▸ Work instruction: Starting at the line below holding "I signed an" and stopping at the line holding "To start the", print every line exactly, both ends included, and leave the rest out.
Start of Block
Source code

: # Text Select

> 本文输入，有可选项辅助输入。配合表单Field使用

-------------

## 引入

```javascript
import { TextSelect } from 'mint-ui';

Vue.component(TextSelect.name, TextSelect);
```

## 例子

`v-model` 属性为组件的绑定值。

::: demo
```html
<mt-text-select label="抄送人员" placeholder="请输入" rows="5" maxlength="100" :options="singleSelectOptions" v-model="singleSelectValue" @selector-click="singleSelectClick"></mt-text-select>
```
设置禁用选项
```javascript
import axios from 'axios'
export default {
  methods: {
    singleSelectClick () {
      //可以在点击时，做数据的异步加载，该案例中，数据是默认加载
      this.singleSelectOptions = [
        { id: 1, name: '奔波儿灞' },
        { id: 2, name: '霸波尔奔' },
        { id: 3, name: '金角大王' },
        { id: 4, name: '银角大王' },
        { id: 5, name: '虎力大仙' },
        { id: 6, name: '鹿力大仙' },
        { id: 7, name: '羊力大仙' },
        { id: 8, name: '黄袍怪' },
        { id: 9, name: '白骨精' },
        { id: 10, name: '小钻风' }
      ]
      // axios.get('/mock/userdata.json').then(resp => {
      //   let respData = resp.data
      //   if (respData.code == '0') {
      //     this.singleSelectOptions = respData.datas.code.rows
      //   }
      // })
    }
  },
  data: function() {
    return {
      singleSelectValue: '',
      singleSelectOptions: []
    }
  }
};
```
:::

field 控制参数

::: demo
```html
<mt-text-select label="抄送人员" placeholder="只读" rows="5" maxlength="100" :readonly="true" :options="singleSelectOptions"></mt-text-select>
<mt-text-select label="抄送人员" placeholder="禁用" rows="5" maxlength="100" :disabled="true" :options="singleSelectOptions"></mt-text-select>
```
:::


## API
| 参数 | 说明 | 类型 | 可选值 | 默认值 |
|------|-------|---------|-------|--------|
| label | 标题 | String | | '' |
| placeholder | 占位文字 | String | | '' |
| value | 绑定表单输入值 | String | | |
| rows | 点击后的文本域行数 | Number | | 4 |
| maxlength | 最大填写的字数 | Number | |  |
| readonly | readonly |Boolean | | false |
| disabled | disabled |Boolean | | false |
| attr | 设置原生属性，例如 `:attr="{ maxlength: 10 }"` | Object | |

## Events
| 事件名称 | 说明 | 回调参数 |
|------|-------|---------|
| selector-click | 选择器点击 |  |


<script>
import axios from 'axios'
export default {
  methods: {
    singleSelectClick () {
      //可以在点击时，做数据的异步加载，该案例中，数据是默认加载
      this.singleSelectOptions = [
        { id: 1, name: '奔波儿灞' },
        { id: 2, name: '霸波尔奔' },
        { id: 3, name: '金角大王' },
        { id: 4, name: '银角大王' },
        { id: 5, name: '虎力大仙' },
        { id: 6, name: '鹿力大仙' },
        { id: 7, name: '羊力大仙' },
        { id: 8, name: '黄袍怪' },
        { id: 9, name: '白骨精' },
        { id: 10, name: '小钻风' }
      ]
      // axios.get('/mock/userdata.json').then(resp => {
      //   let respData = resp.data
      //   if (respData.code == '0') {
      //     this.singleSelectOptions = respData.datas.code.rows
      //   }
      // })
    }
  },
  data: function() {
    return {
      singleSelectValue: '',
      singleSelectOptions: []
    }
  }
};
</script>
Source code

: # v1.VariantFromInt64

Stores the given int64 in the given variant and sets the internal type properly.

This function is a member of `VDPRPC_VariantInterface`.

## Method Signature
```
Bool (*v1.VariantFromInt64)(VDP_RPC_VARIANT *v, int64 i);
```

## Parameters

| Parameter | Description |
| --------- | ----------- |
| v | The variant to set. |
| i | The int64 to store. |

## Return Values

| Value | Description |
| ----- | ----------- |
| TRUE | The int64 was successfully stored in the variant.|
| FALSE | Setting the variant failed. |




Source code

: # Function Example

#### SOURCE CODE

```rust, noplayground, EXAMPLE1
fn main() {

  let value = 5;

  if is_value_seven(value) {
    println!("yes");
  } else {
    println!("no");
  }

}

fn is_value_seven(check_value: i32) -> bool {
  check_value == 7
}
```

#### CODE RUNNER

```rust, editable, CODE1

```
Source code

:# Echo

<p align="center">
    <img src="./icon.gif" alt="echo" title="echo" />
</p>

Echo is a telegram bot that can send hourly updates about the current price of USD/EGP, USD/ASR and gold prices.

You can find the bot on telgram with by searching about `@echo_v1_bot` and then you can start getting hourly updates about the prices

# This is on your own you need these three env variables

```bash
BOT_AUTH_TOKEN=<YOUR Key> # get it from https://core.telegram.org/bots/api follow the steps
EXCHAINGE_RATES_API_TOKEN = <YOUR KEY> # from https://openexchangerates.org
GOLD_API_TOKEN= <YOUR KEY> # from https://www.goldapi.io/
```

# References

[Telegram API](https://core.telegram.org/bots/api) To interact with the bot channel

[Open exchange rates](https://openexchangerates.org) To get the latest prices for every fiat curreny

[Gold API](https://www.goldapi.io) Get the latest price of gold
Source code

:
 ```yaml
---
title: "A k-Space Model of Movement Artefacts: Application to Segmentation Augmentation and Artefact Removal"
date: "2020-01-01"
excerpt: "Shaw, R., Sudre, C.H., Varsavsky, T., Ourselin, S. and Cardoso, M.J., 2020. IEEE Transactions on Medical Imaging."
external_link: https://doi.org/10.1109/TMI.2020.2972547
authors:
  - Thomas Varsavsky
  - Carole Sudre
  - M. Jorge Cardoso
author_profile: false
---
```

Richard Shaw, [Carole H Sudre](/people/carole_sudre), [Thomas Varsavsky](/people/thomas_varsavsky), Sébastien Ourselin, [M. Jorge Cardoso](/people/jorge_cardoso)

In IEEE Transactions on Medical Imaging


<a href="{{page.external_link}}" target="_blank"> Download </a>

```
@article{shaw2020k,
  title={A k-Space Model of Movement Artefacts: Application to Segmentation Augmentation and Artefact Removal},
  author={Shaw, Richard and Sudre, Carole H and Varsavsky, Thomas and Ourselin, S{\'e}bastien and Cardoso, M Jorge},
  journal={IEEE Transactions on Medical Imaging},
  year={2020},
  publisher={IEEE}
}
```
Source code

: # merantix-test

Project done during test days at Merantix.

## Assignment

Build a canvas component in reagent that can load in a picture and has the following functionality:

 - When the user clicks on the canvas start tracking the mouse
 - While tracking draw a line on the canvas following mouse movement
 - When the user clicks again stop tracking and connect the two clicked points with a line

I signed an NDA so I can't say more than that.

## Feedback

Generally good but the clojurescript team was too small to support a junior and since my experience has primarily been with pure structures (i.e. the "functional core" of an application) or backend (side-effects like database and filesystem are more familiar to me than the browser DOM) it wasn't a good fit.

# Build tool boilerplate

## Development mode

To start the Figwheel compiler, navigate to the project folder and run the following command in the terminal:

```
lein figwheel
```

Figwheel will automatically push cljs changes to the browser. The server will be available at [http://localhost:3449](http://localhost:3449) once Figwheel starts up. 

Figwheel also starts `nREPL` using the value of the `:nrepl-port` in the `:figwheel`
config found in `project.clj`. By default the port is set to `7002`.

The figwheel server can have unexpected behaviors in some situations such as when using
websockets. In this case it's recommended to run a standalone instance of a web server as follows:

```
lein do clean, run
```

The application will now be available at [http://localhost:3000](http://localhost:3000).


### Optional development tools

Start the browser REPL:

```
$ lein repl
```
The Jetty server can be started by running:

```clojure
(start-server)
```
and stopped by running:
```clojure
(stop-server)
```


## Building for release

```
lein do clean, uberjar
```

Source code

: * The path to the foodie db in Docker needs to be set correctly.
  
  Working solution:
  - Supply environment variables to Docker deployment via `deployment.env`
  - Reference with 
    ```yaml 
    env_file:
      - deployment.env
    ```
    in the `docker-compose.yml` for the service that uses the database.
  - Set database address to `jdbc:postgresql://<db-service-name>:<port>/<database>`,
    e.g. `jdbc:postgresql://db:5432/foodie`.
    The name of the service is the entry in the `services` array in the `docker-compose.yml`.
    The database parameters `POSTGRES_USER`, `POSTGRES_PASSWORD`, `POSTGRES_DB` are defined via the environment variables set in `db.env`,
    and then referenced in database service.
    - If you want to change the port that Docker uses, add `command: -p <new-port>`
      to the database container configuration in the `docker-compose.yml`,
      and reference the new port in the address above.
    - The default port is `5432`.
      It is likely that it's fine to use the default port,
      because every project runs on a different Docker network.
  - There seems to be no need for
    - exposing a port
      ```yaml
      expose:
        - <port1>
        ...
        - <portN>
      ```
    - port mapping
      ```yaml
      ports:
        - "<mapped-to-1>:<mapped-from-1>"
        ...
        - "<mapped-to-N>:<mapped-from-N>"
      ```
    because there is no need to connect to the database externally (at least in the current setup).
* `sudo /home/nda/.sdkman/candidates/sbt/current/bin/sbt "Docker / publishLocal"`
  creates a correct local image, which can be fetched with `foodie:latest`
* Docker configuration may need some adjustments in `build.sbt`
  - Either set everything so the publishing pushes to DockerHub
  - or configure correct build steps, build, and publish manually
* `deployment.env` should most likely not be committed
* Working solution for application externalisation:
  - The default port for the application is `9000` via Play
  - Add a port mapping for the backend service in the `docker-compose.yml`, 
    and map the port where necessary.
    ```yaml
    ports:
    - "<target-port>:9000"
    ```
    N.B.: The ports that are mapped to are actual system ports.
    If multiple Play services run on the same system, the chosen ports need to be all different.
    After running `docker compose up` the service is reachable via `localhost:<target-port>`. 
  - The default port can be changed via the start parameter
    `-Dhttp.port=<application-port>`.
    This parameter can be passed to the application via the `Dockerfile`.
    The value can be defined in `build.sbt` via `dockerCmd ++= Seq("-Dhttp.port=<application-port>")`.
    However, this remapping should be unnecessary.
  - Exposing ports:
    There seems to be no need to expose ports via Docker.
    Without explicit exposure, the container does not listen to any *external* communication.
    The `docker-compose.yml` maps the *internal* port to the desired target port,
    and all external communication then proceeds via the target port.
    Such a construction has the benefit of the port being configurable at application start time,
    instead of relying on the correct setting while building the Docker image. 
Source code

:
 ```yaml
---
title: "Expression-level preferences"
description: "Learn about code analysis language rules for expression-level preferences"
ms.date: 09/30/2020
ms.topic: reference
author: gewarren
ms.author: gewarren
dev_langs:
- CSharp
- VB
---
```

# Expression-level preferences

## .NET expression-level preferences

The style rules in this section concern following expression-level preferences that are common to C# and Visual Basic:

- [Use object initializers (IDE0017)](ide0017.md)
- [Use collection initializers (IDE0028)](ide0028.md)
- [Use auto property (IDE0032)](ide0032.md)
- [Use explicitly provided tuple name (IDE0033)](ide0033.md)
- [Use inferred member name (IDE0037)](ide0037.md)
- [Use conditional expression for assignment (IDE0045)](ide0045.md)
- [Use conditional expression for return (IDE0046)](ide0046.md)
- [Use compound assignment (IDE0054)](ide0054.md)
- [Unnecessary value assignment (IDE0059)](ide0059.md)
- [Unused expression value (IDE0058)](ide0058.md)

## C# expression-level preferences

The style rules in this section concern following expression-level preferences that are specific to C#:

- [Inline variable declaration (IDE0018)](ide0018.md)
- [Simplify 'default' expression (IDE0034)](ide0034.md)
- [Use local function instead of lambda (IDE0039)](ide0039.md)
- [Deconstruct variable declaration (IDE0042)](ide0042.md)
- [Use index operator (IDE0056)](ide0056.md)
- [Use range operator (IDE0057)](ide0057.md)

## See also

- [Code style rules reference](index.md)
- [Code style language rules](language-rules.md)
End of Block
▸ Finished exercise:
I signed an NDA so I can't say more than that.

## Feedback

Generally good but the clojurescript team was too small to support a junior and since my experience has primarily been with pure structures (i.e. the "functional core" of an application) or backend (side-effects like database and filesystem are more familiar to me than the browser DOM) it wasn't a good fit.

# Build tool boilerplate

## Development mode

To start the Figwheel compiler, navigate to the project folder and run the following command in the terminal:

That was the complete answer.